It's not that long ago that if you were playing a slot machine, you probably were playing a game manufactured by IGT. And if it wasn't an IGT machine, it was a Bally game, or perhaps one by Sigma. Certainly, the machine had three spinning reels, with no bonuses and no video screen.
Even by the time riverboat gaming came to the Midwest in the early 1990s, diversity on the slots was slim. There was Red, White and Blue, and Double Diamonds ... and there was more Red, White and Blue, and more Double Diamonds.
The slot scene is much different today, with more manufacturers, more games and more options in designers' tool kits. In fact, there's enough variety to fill the ABCs with slot machine fun:
A is for Aristocrat, or Atronic, overseas manufacturers that have given us multiple-line bonusing games with a difference, and paved the way for the return of penny slots.
B is for Bally, an old-line slotmaker that has found new life with fresh products such as Blondie and Saturday Night Live, to go with proven favorites such as Blazing 7s.
C is for Cash for Life, Bally's progressives that give players a chance to win $1,000-plus a week for the rest of their lives.
D is for Double Diamond, still one of the most popular slots around, along with other IGT reel-spinning diamond games such as Diamonds Deluxe and Triple Diamond.

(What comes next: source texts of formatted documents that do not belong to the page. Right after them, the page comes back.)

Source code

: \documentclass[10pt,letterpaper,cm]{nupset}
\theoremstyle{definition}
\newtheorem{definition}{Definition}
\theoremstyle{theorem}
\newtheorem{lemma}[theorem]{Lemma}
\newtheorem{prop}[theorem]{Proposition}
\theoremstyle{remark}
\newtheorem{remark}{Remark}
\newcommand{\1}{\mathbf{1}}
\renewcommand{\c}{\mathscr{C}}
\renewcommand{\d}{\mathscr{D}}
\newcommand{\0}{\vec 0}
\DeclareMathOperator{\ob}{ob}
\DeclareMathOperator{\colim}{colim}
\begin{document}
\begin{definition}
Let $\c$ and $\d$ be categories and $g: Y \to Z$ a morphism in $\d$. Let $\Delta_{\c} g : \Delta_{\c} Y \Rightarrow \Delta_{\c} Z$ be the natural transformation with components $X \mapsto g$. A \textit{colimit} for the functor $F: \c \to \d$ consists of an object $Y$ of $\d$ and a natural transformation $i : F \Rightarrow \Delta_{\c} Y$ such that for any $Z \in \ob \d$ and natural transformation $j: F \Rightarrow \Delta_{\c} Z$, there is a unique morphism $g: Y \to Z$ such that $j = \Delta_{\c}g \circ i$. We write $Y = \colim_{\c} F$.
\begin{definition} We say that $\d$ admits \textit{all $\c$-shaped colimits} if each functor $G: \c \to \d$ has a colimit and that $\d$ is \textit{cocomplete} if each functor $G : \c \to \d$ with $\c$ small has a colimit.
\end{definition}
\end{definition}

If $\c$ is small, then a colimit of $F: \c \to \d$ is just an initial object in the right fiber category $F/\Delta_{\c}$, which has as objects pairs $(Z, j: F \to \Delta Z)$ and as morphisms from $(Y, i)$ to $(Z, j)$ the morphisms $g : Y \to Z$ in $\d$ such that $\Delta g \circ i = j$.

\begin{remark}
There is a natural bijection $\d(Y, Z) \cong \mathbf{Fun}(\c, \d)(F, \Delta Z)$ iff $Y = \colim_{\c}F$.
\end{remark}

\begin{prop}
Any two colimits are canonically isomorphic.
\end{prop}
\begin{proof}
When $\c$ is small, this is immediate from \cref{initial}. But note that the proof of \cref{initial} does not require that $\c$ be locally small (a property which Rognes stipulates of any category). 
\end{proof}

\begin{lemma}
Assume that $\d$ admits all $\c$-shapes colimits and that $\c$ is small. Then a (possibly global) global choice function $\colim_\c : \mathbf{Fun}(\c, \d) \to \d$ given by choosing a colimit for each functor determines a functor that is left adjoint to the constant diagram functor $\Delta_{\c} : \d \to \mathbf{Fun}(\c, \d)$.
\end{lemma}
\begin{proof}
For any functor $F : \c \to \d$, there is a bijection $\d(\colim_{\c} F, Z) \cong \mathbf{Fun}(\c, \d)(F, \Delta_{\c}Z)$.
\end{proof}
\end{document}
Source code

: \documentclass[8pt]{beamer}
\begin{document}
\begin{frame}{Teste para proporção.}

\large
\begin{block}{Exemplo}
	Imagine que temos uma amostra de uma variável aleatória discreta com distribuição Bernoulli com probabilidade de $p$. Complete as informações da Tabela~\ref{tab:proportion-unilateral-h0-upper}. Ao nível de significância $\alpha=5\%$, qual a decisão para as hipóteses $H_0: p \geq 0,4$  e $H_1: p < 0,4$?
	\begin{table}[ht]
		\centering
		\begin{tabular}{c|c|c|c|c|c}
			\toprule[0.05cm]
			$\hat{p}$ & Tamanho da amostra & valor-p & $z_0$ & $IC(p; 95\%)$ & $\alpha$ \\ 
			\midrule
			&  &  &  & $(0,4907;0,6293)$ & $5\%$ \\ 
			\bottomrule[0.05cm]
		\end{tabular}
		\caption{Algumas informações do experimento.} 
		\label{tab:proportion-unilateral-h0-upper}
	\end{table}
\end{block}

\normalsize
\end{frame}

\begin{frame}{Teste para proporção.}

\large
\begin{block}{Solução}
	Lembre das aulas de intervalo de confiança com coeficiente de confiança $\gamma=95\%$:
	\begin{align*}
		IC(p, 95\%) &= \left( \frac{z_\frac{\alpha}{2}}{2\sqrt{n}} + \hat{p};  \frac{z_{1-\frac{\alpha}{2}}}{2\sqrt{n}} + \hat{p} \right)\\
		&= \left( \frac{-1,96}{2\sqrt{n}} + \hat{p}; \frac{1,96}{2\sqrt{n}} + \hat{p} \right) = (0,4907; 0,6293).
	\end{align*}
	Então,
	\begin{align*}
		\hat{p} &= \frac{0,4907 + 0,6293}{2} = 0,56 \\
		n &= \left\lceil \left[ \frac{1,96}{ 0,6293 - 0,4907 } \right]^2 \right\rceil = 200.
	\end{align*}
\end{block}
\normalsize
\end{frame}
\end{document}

E is for Eastwood, as in Clint, who has licensed his image to WMS for a series of games that will start with two progressive "Fistful of Dollars" games.
F is for Free Spins, a favorite bonus on the Australian-style video games that have given a push to the popularity of penny and 2-cent games.
G is for Game Maker, the Bally machines that introduced Americans to the idea of being able to choose among several games at the same machine by touching an icon on the screen.
H is for Hyperlink, Aristocrat's system that adds a four-way progressive jackpot onto its established game themes. The smaller two progressives hit fairly frequently, while the others can get quite large - the best of both worlds for jackpot chasers.
I is for IGT, with a never-ending supply of new games (MASH, the Beverly Hillbillies) to go with the old (Red, White and Blue, the "Diamonds" variations).
J is for Jackpot, that top award players long to hit.
K is for Konami, a Japanese manufacturer making a splash with low-denomination video slots and licensed games such as Rocky, with images of Sylvester Stallone's movie boxer.
L is for Licensing, one of the hot trends in slot machines that brings players familiar names from The Price Is Right to Frank Sinatra to Jumble to the Munsters.
M is for Multidenominational, slots that let you choose whether to play for penny, 2-cent or 5-cent units - or maybe quarters, half-dollars and dollars - all at the same machine.
N is for Niche, a place in the casino for specialty games that may not appeal to all players. Slot directors tell me the Mikohn games I enjoy that test skill or knowledge, such as Battleship and Ripley's Believe It or Not, are niche games.
O is for One-armed bandits, once a common term for slot machines. Today, slots are mostly armless - that is, players push a button to start play instead of pulling down on a handle.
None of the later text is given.